> [Task] Your answer is the lines below, exactly, from the one that contains "### Prerequisites" through the one that contains "### Symbol Table", both included.

> [Given data]
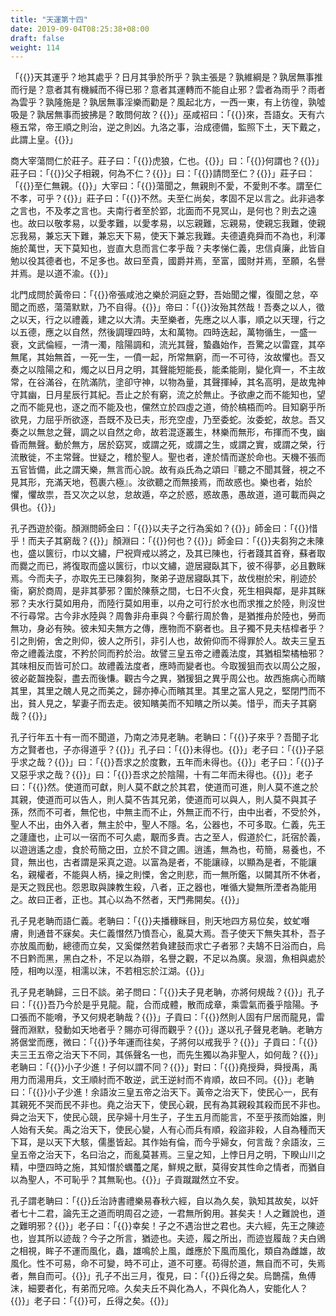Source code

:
```yaml
---
title: "天運第十四"
date: 2019-09-04T08:25:38+08:00
draft: false
weight: 114
---
```




「{{<span secondary>}}天其運乎？地其處乎？日月其爭於所乎？孰主張是？孰維綱是？孰居無事推而行是？意者其有機緘而不得已邪？意者其運轉而不能自止邪？雲者為雨乎？雨者為雲乎？孰隆施是？孰居無事淫樂而勸是？風起北方，一西一東，有上彷徨，孰噓吸是？孰居無事而披拂是？敢問何故？{{</span>}}」巫咸祒曰：「{{<span secondary>}}來，吾語女。天有六極五常，帝王順之則治，逆之則凶。九洛之事，治成德備，監照下土，天下戴之，此謂上皇。{{</span>}}」


商大宰蕩問仁於莊子。莊子曰：「{{<span secondary>}}虎狼，仁也。{{</span>}}」曰：「{{<span secondary>}}何謂也？{{</span>}}」莊子曰：「{{<span secondary>}}父子相親，何為不仁？{{</span>}}」曰：「{{<span secondary>}}請問至仁？{{</span>}}」莊子曰：「{{<span secondary>}}至仁無親。{{</span>}}」大宰曰：「{{<span secondary>}}蕩聞之，無親則不愛，不愛則不孝。謂至仁不孝，可乎？{{</span>}}」莊子曰：「{{<span secondary>}}不然。夫至仁尚矣，孝固不足以言之。此非過孝之言也，不及孝之言也。夫南行者至於郢，北面而不見冥山，是何也？則去之遠也。故曰以敬孝易，以愛孝難，以愛孝易，以忘親難，忘親易，使親忘我難，使親忘我易，兼忘天下難，兼忘天下易，使天下兼忘我難。夫德遺堯舜而不為也，利澤施於萬世，天下莫知也，豈直大息而言仁孝乎哉？夫孝悌仁義，忠信貞廉，此皆自勉以役其德者也，不足多也。故曰至貴，國爵并焉，至富，國財并焉，至願，名譽并焉。是以道不渝。{{</span>}}」


北門成問於黃帝曰：「{{<span secondary>}}帝張咸池之樂於洞庭之野，吾始聞之懼，復聞之怠，卒聞之而惑，蕩蕩默默，乃不自得。{{</span>}}」帝曰：「{{<span secondary>}}汝殆其然哉！吾奏之以人，徵之以天，行之以禮義，建之以大清。夫至樂者，先應之以人事，順之以天理，行之以五德，應之以自然，然後調理四時，太和萬物。四時迭起，萬物循生，一盛一衰，文武倫經，一清一濁，陰陽調和，流光其聲，蟄蟲始作，吾驚之以雷霆，其卒無尾，其始無首，一死一生，一僨一起，所常無窮，而一不可待，汝故懼也。吾又奏之以陰陽之和，燭之以日月之明，其聲能短能長，能柔能剛，變化齊一，不主故常，在谷滿谷，在阬滿阬，塗卻守神，以物為量，其聲揮綽，其名高明，是故鬼神守其幽，日月星辰行其紀。吾止之於有窮，流之於無止。予欲慮之而不能知也，望之而不能見也，逐之而不能及也，儻然立於四虛之道，倚於槁梧而吟。目知窮乎所欲見，力屈乎所欲逐，吾既不及已夫，形充空虛，乃至委蛇。汝委蛇，故怠。吾又奏之以無怠之聲，調之以自然之命，故若混逐叢生，林樂而無形，布揮而不曳，幽昏而無聲。動於無方，居於窈冥，或謂之死，或謂之生，或謂之實，或謂之榮，行流散徙，不主常聲。世疑之，稽於聖人。聖也者，達於情而遂於命也。天機不張而五官皆備，此之謂天樂，無言而心說。故有焱氏為之頌曰『聽之不聞其聲，視之不見其形，充滿天地，苞裹六極』。汝欲聽之而無接焉，而故惑也。樂也者，始於懼，懼故祟，吾又次之以怠，怠故遁，卒之於惑，惑故愚，愚故道，道可載而與之俱也。{{</span>}}」


孔子西遊於衞。顏淵問師金曰：「{{<span secondary>}}以夫子之行為奚如？{{</span>}}」師金曰：「{{<span secondary>}}惜乎！而夫子其窮哉？{{</span>}}」顏淵曰：「{{<span secondary>}}何也？{{</span>}}」師金曰：「{{<span secondary>}}夫芻狗之未陳也，盛以篋衍，巾以文繡，尸祝齊戒以將之，及其已陳也，行者踐其首脊，蘇者取而爨之而已，將復取而盛以篋衍，巾以文繡，遊居寢臥其下，彼不得夢，必且數眯焉。今而夫子，亦取先王已陳芻狗，聚弟子遊居寢臥其下，故伐樹於宋，削迹於衞，窮於商周，是非其夢邪？圍於陳蔡之間，七日不火食，死生相與鄰，是非其眯邪？夫水行莫如用舟，而陸行莫如用車，以舟之可行於水也而求推之於陸，則沒世不行尋常。古今非水陸與？周魯非舟車與？今蘄行周於魯，是猶推舟於陸也，勞而無功，身必有殃。彼未知夫無方之傳，應物而不窮者也。且子獨不見夫桔槹者乎？引之則俯，舍之則仰，彼人之所引，非引人也，故俯仰而不得罪於人。故夫三皇五帝之禮義法度，不矜於同而矜於治。故譬三皇五帝之禮義法度，其猶柤棃橘柚邪？其味相反而皆可於口。故禮義法度者，應時而變者也。今取猨狙而衣以周公之服，彼必齕齧挽裂，盡去而後慊。觀古今之異，猶猨狙之異乎周公也。故西施病心而矉其里，其里之醜人見之而美之，歸亦捧心而矉其里。其里之富人見之，堅閉門而不出，貧人見之，挈妻子而去走。彼知矉美而不知矉之所以美。惜乎，而夫子其窮哉？{{</span>}}」


孔子行年五十有一而不聞道，乃南之沛見老聃。老聃曰：「{{<span secondary>}}子來乎？吾聞子北方之賢者也，子亦得道乎？{{</span>}}」孔子曰：「{{<span secondary>}}未得也。{{</span>}}」老子曰：「{{<span secondary>}}子惡乎求之哉？{{</span>}}」曰：「{{<span secondary>}}吾求之於度數，五年而未得也。{{</span>}}」老子曰：「{{<span secondary>}}子又惡乎求之哉？{{</span>}}」曰：「{{<span secondary>}}吾求之於陰陽，十有二年而未得也。{{</span>}}」老子曰：「{{<span secondary>}}然。使道而可獻，則人莫不獻之於其君，使道而可進，則人莫不進之於其親，使道而可以告人，則人莫不告其兄弟，使道而可以與人，則人莫不與其子孫，然而不可者，無佗也，中無主而不止，外無正而不行，由中出者，不受於外，聖人不出，由外入者，無主於中，聖人不隱。名，公器也，不可多取。仁義，先王之蘧廬也，止可以一宿而不可久處，覯而多責。古之至人，假道於仁，託宿於義，以遊逍遙之虛，食於苟簡之田，立於不貸之圃。逍遙，無為也，苟簡，易養也，不貸，無出也，古者謂是采真之遊。以富為是者，不能讓祿，以顯為是者，不能讓名，親權者，不能與人柄，操之則慄，舍之則悲，而一無所鑑，以闚其所不休者，是天之戮民也。怨恩取與諫教生殺，八者，正之器也，唯循大變無所湮者為能用之。故曰正者，正也。其心以為不然者，天門弗開矣。{{</span>}}」


孔子見老聃而語仁義。老聃曰：「{{<span secondary>}}夫播穅眯目，則天地四方易位矣，蚊虻噆膚，則通昔不寐矣。夫仁義憯然乃憤吾心，亂莫大焉。吾子使天下無失其朴，吾子亦放風而動，總德而立矣，又奚傑然若負建鼓而求亡子者邪？夫鵠不日浴而白，烏不日黔而黑，黑白之朴，不足以為辯，名譽之觀，不足以為廣。泉涸，魚相與處於陸，相呴以溼，相濡以沫，不若相忘於江湖。{{</span>}}」


孔子見老聃歸，三日不談。弟子問曰：「{{<span secondary>}}夫子見老聃，亦將何規哉？{{</span>}}」孔子曰：「{{<span secondary>}}吾乃今於是乎見龍。龍，合而成體，散而成章，乘雲氣而養乎陰陽。予口張而不能嗋，予又何規老聃哉？{{</span>}}」子貢曰：「{{<span secondary>}}然則人固有尸居而龍見，雷聲而淵默，發動如天地者乎？賜亦可得而觀乎？{{</span>}}」遂以孔子聲見老聃。老聃方將倨堂而應，微曰：「{{<span secondary>}}予年運而往矣，子將何以戒我乎？{{</span>}}」子貢曰：「{{<span secondary>}}夫三王五帝之治天下不同，其係聲名一也，而先生獨以為非聖人，如何哉？{{</span>}}」老聃曰：「{{<span secondary>}}小子少進！子何以謂不同？{{</span>}}」對曰：「{{<span secondary>}}堯授舜，舜授禹，禹用力而湯用兵，文王順紂而不敢逆，武王逆紂而不肯順，故曰不同。{{</span>}}」老聃曰：「{{<span secondary>}}小子少進！余語汝三皇五帝之治天下。黃帝之治天下，使民心一，民有其親死不哭而民不非也。堯之治天下，使民心親，民有為其親殺其殺而民不非也。舜之治天下，使民心競，民孕婦十月生子，子生五月而能言，不至乎孩而始誰，則人始有夭矣。禹之治天下，使民心變，人有心而兵有順，殺盜非殺，人自為種而天下耳，是以天下大駭，儒墨皆起。其作始有倫，而今乎婦女，何言哉？余語汝，三皇五帝之治天下，名曰治之，而亂莫甚焉。三皇之知，上悖日月之明，下睽山川之精，中墮四時之施，其知憯於蠣蠆之尾，鮮規之獸，莫得安其性命之情者，而猶自以為聖人，不可恥乎？其無恥也。{{</span>}}」子貢蹴蹴然立不安。


孔子謂老聃曰：「{{<span secondary>}}丘治詩書禮樂易春秋六經，自以為久矣，孰知其故矣，以奸者七十二君，論先王之道而明周召之迹，一君無所鉤用。甚矣夫！人之難說也，道之難明邪？{{</span>}}」老子曰：「{{<span secondary>}}幸矣！子之不遇治世之君也。夫六經，先王之陳迹也，豈其所以迹哉？今子之所言，猶迹也。夫迹，履之所出，而迹豈履哉？夫白鶂之相視，眸子不運而風化，蟲，雄鳴於上風，雌應於下風而風化，類自為雌雄，故風化。性不可易，命不可變，時不可止，道不可壅。苟得於道，無自而不可，失焉者，無自而可。{{</span>}}」孔子不出三月，復見，曰：「{{<span secondary>}}丘得之矣。烏鵲孺，魚傅沫，細要者化，有弟而兄啼。久矣夫丘不與化為人，不與化為人，安能化人？{{</span>}}」老子曰：「{{<span secondary>}}可，丘得之矣。{{</span>}}」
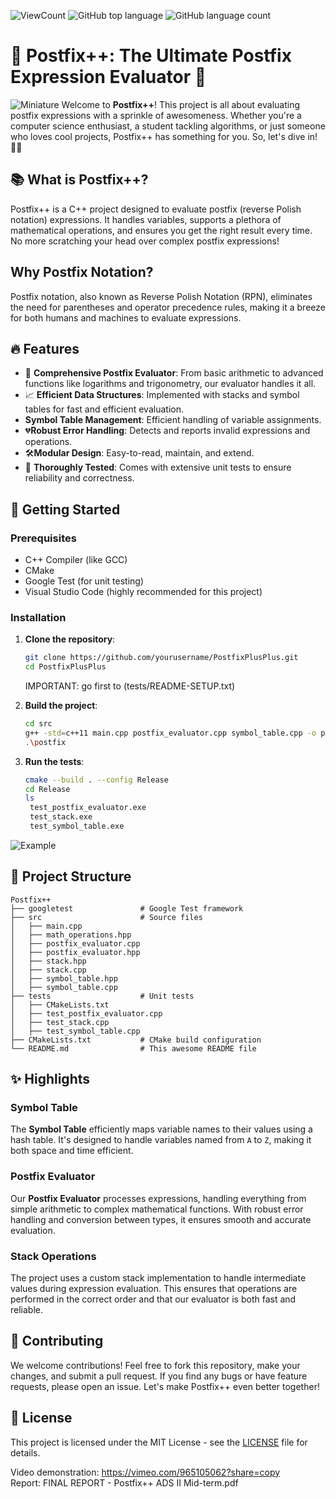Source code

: ![ViewCount](https://views.whatilearened.today/views/github/angelaL8a/RPN-Postfix-Pro-Evaluator.svg?cache=remove)
![GitHub top language](https://img.shields.io/github/languages/top/angelaL8a/RPN-Postfix-Pro-Evaluator?style=flat)
![GitHub language count](https://img.shields.io/github/languages/count/angelaL8a/RPN-Postfix-Pro-Evaluator?style=flat)

# 🥳 Postfix++: The Ultimate Postfix Expression Evaluator 🚀

![Miniature](images/Picture.png)
Welcome to **Postfix++**! This project is all about evaluating postfix expressions with a sprinkle of awesomeness. Whether you're a computer science enthusiast, a student tackling algorithms, or just someone who loves cool projects, Postfix++ has something for you. So, let's dive in! 🏊‍♂️

## 📚 What is Postfix++?

Postfix++ is a C++ project designed to evaluate postfix (reverse Polish notation) expressions. It handles variables, supports a plethora of mathematical operations, and ensures you get the right result every time. No more scratching your head over complex postfix expressions!

## Why Postfix Notation?

Postfix notation, also known as Reverse Polish Notation (RPN), eliminates the need for parentheses and operator precedence rules, making it a breeze for both humans and machines to evaluate expressions.

## 🔥 Features

- 🧮 **Comprehensive Postfix Evaluator**: From basic arithmetic to advanced functions like logarithms and trigonometry, our evaluator handles it all.
- 📈 **Efficient Data Structures**: Implemented with stacks and symbol tables for fast and efficient evaluation.
- **Symbol Table Management**: Efficient handling of variable assignments.
- 💔**Robust Error Handling**: Detects and reports invalid expressions and operations.
- 🛠️**Modular Design**: Easy-to-read, maintain, and extend.
- 🧪 **Thoroughly Tested**: Comes with extensive unit tests to ensure reliability and correctness.

## 🚀 Getting Started

### Prerequisites

- C++ Compiler (like GCC)
- CMake
- Google Test (for unit testing)
- Visual Studio Code (highly recommended for this project)

### Installation

1. **Clone the repository**:

   ```bash
   git clone https://github.com/yourusername/PostfixPlusPlus.git
   cd PostfixPlusPlus
   ```

   IMPORTANT: go first to (tests/README-SETUP.txt)

2. **Build the project**:

   ```bash
   cd src
   g++ -std=c++11 main.cpp postfix_evaluator.cpp symbol_table.cpp -o postfix
   .\postfix
   ```

3. **Run the tests**:
   ```bash
   cmake --build . --config Release
   cd Release
   ls
    test_postfix_evaluator.exe
    test_stack.exe
    test_symbol_table.exe
   ```

![Example](images/example.png)

## 📂 Project Structure

```plaintext
Postfix++
├── googletest               # Google Test framework
├── src                      # Source files
│   ├── main.cpp
│   ├── math_operations.hpp
│   ├── postfix_evaluator.cpp
│   ├── postfix_evaluator.hpp
│   ├── stack.hpp
│   ├── stack.cpp
│   ├── symbol_table.hpp
│   ├── symbol_table.cpp
├── tests                    # Unit tests
│   ├── CMakeLists.txt
│   ├── test_postfix_evaluator.cpp
│   ├── test_stack.cpp
│   ├── test_symbol_table.cpp
├── CMakeLists.txt           # CMake build configuration
└── README.md                # This awesome README file
```

## ✨ Highlights

### Symbol Table

The **Symbol Table** efficiently maps variable names to their values using a hash table. It's designed to handle variables named from `A` to `Z`, making it both space and time efficient.

### Postfix Evaluator

Our **Postfix Evaluator** processes expressions, handling everything from simple arithmetic to complex mathematical functions. With robust error handling and conversion between types, it ensures smooth and accurate evaluation.

### Stack Operations

The project uses a custom stack implementation to handle intermediate values during expression evaluation. This ensures that operations are performed in the correct order and that our evaluator is both fast and reliable.

## 🤝 Contributing

We welcome contributions! Feel free to fork this repository, make your changes, and submit a pull request. If you find any bugs or have feature requests, please open an issue. Let's make Postfix++ even better together!

## 📄 License

This project is licensed under the MIT License - see the [LICENSE](LICENSE) file for details.

Video demonstration: https://vimeo.com/965105062?share=copy  
Report: FINAL REPORT - Postfix++ ADS II Mid-term.pdf

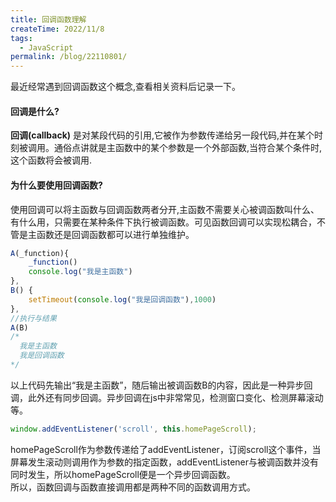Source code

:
 ```yaml
---
title: 回调函数理解
createTime: 2022/11/8
tags:
  - JavaScript
permalink: /blog/22110801/
---
```


最近经常遇到回调函数这个概念,查看相关资料后记录一下。
<!-- more -->
#### 回调是什么?
**回调(callback)** 是对某段代码的引用,它被作为参数传递给另一段代码,并在某个时刻被调用。通俗点讲就是主函数中的某个参数是一个外部函数,当符合某个条件时,这个函数将会被调用.
#### 为什么要使用回调函数?
使用回调可以将主函数与回调函数两者分开,主函数不需要关心被调函数叫什么、有什么用，只需要在某种条件下执行被调函数。可见函数回调可以实现松耦合，不管是主函数还是回调函数都可以进行单独维护。  
```js
A(_function){
    _function()
    console.log("我是主函数")
},
B() {
    setTimeout(console.log("我是回调函数"),1000)
},
//执行与结果
A(B)
/*
  我是主函数
  我是回调函数
*/
```
以上代码先输出“我是主函数”，随后输出被调函数B的内容，因此是一种异步回调，此外还有同步回调。异步回调在js中非常常见，检测窗口变化、检测屏幕滚动等。
```js
window.addEventListener('scroll', this.homePageScroll);
```
homePageScroll作为参数传递给了addEventListener，订阅scroll这个事件，当屏幕发生滚动则调用作为参数的指定函数，addEventListener与被调函数并没有同时发生，所以homePageScroll便是一个异步回调函数。  
所以，函数回调与函数直接调用都是两种不同的函数调用方式。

> [Output for this exercise]
### Prerequisites

- C++ Compiler (like GCC)
- CMake
- Google Test (for unit testing)
- Visual Studio Code (highly recommended for this project)

### Installation

1. **Clone the repository**:

   ```bash
   git clone https://github.com/yourusername/PostfixPlusPlus.git
   cd PostfixPlusPlus
   ```

   IMPORTANT: go first to (tests/README-SETUP.txt)

2. **Build the project**:

   ```bash
   cd src
   g++ -std=c++11 main.cpp postfix_evaluator.cpp symbol_table.cpp -o postfix
   .\postfix
   ```

3. **Run the tests**:
   ```bash
   cmake --build . --config Release
   cd Release
   ls
    test_postfix_evaluator.exe
    test_stack.exe
    test_symbol_table.exe
   ```

![Example](images/example.png)

## 📂 Project Structure

```plaintext
Postfix++
├── googletest               # Google Test framework
├── src                      # Source files
│   ├── main.cpp
│   ├── math_operations.hpp
│   ├── postfix_evaluator.cpp
│   ├── postfix_evaluator.hpp
│   ├── stack.hpp
│   ├── stack.cpp
│   ├── symbol_table.hpp
│   ├── symbol_table.cpp
├── tests                    # Unit tests
│   ├── CMakeLists.txt
│   ├── test_postfix_evaluator.cpp
│   ├── test_stack.cpp
│   ├── test_symbol_table.cpp
├── CMakeLists.txt           # CMake build configuration
└── README.md                # This awesome README file
```

## ✨ Highlights

### Symbol Table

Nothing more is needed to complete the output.